The Pony of Esperia is an Italian autochthonous horse breed reared in the wild on the Aurunci and Ausoni Mountains. Currently, it is considered an endangered breed, as its population consists of 1623 animals. It is therefore essential to identify all aspects that can improve the management and economy of its breeding, favoring its diffusion. In this paper, the effects of intestinal strongyle infection on the chromosome stability of peripheral blood lymphocytes (PBLs) was evaluated through aneuploidy and chromosome aberration (gap, chromatid and chromosome breaks, and the number of abnormal cells) test. Statistical difference in the mean values of aneuploidy, cells with chromosome abnormalities, and chromosome and chromatid breaks were observed between ponies with high fecal egg counts (eggs per gram > 930) and those with undetectable intestinal strongylosis. The causes of this phenomenon and possible repercussions on the management of Pony of Esperia are discussed in the paper.

1. Introduction

The Pony of Esperia (Figure 1) is an autochthonous horse breed reared in the province of Frosinone (Lazio, Central Italy). It is characterized by a morello coat, sometimes with socks and head star, and a very thick mane and tail. The head is short and conical with a straight profile; the neck is proportionate and not excessively muscular; the robust shoulder is well-attached to the trunk; the withers is pronounced; the back is inclined; the chest is developed and muscular; the thorax is shallow; and the limbs are robust. It has a maximum withers height of 138 cm for males and 132 cm for females with a maximum live weight of 350 Kg. It originated in the area of the Aurunci and Ausoni Mountains and underwent crossbreeding along successive generations with Arabian horses of Nedjad origin. The selective pressure of the mountainous environment in which it developed determined its small size, the ability to live in hostile environments, and its rusticity. This horse was used for different purposes such as the transport of materials or people, riding, and mule production. The Pony of Esperia is currently bred as a saddle animal and for riding competitions.

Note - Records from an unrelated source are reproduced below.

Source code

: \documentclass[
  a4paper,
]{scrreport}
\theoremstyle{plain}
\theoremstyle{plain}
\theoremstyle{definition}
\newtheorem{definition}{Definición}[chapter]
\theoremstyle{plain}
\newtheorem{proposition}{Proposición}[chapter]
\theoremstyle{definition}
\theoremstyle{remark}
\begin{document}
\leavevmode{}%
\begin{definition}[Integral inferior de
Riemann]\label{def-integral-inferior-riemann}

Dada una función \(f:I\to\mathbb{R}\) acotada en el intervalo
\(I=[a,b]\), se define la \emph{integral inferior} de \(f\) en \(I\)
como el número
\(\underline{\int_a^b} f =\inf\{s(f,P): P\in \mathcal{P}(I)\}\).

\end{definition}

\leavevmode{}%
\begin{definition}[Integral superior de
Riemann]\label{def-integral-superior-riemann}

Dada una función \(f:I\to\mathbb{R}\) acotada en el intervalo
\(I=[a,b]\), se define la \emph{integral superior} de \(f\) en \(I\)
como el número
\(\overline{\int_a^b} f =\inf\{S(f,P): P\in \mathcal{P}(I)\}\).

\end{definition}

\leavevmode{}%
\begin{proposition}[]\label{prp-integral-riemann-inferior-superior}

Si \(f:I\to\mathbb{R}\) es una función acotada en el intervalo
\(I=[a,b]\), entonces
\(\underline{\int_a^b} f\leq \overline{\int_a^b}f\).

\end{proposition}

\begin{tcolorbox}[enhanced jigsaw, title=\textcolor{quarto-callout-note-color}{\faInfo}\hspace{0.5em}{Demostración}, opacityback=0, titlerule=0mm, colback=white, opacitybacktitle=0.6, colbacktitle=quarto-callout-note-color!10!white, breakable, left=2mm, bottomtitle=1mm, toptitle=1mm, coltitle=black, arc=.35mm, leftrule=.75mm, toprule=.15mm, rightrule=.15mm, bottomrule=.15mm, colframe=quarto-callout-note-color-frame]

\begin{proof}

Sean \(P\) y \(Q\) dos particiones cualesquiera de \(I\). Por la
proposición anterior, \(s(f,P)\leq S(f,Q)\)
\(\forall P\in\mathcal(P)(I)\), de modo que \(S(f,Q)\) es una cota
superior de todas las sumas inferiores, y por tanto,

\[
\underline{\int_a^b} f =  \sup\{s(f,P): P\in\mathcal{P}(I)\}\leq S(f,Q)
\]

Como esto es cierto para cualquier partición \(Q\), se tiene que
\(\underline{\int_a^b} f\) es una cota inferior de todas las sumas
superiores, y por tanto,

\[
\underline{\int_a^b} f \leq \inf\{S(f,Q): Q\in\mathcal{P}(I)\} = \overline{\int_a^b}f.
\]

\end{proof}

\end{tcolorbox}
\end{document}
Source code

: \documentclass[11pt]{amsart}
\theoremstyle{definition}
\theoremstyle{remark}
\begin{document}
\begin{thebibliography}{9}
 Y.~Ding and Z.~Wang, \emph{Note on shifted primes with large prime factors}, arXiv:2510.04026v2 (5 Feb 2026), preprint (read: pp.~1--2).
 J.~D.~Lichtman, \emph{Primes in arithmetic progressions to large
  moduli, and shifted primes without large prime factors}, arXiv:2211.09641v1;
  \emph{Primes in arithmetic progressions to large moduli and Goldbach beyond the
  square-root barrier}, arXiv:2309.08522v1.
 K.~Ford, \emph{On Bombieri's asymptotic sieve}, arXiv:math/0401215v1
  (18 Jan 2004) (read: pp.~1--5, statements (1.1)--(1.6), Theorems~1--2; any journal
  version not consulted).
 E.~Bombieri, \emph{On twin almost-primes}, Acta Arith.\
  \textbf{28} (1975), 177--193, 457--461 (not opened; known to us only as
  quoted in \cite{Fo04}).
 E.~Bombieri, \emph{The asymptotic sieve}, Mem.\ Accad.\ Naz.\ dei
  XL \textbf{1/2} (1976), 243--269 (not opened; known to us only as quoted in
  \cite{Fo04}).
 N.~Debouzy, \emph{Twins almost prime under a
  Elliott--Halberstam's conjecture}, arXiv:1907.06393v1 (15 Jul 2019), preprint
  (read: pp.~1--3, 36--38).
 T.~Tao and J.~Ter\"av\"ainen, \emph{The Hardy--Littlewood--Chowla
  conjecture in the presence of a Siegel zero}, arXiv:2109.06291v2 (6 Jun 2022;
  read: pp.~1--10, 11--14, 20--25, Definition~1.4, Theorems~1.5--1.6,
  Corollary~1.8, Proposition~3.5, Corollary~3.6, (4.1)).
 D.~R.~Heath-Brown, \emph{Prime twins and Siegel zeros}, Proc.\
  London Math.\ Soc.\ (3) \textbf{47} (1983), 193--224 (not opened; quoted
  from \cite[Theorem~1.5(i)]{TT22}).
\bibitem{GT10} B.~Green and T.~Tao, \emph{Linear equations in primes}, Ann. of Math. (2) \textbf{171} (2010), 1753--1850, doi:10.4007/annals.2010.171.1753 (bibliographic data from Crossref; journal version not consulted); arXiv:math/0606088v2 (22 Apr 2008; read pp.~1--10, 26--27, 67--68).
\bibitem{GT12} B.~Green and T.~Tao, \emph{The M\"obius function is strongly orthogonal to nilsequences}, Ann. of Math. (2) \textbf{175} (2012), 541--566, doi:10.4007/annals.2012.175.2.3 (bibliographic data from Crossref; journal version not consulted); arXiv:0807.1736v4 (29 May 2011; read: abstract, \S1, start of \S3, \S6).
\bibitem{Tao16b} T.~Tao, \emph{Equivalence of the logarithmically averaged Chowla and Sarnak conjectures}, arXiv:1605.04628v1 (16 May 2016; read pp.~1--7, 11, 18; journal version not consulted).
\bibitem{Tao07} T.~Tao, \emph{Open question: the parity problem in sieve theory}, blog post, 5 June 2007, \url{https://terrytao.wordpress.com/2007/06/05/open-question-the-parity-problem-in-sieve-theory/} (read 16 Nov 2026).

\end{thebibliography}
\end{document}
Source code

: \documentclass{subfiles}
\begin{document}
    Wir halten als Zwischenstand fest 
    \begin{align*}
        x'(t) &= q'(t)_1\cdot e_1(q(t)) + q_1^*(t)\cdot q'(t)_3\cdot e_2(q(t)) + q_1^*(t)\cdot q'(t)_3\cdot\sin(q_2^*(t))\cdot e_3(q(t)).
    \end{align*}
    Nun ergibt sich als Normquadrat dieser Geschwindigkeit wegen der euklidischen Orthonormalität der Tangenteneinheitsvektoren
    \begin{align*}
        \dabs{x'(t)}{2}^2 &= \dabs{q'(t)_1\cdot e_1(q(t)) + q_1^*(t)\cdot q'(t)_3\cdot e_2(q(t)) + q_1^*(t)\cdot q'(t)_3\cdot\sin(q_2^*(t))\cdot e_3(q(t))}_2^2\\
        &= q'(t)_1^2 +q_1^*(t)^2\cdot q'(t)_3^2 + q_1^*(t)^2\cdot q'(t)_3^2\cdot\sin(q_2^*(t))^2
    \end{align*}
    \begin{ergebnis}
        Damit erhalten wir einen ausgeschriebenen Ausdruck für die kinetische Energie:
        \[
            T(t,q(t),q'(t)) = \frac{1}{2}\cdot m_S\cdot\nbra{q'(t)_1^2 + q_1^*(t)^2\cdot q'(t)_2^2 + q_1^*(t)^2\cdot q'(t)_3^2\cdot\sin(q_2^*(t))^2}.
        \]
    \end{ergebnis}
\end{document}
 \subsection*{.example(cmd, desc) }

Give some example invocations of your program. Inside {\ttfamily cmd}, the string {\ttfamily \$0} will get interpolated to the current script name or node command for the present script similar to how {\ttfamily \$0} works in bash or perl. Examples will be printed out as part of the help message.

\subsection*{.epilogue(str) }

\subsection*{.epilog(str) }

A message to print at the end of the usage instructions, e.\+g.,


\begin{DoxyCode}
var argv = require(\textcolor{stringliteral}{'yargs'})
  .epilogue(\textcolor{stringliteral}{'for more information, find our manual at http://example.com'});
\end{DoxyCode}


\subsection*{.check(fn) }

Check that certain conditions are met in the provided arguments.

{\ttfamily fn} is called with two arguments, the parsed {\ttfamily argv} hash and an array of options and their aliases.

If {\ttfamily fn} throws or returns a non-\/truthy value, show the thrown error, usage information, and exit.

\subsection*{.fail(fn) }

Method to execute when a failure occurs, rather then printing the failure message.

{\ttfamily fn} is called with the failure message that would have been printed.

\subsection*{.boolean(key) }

This breed is reared in the wild and it stays in the pastures throughout the year. No food supplementations are administered, and pharmacological treatments are performed only when strictly necessary.

Currently, there are 1623 individuals enrolled in the studbook, so it is included in the breeds with limited diffusion to be safeguarded. For this purpose, it is necessary to improve our knowledge about their geno-morphofunctional characteristics and to highlight the conditions that make its farming more difficult and economically burdensome. The main breeding issues to which this breed is exposed are attacks by predators (which usually affect younger individuals or those in a precarious state of health), infectious diseases transmitted by other wild animals or transmitted from endo-ectoparasites. A study performed in 2006 on 230 individuals belonging to 33 families, showed the presence of polyparasitism in this breed. Intestinal Strongyles, Parascaris spp., Oxyuris equi, Anoplocephala spp., ticks, flies, and Gasterophilus spp. larvae have been found in all groups, suggesting that despite this breed being considered rustic and disease-resistant it needs parasitosis control plans [1].

Intestinal parasites are often responsible for delays in growth and the worsening of athletic performance, causing hidden economic losses in breeding [2]. Since they are often clinically asymptomatic, in livestock preventive therapies are carried out at specific times of the year, but this is not the case in Pony of Esperia breeding.

The aim of this study was to evaluate the effect of different degrees of natural intestinal strongyles infection on peripheral blood lymphocytes (PBLs) chromosome instability (CIN) in Pony of Esperia using aneuploidy and chromosome aberration (CA) tests [3]. Both tests have been used in humans and animals to evaluate the mutagenetic effects of environmental pollutants [4,5,6], drug and food supplements [7,8]; correlations among congenital malformations and chromosome stability [9,10,11], chromosome stability differences within different breeds of the same species [12], and the effects of micro- and macronutrient deficiencies [13].

PBLs are the ideal cells for CIN evaluation in an individual since they circulate throughout the body, thus being exposed to all possible risk conditions and thus representing an early and easy marker to analyze after in vitro cultivation [14].

CIN is a type of genomic instability with an increase in the numerical and structural alterations in chromosomes, and it is due to an increase in DNA damages, the malfunction of DNA damage repair mechanisms, or both [15]. The increase in CIN, as well as being a risk factor for the development of cancers, represents an index of altered homeostasis that negatively influences the well-being of the individual. Moreover, in livestock an increase in CIN has been negatively correlated to fertility and reproduction [16].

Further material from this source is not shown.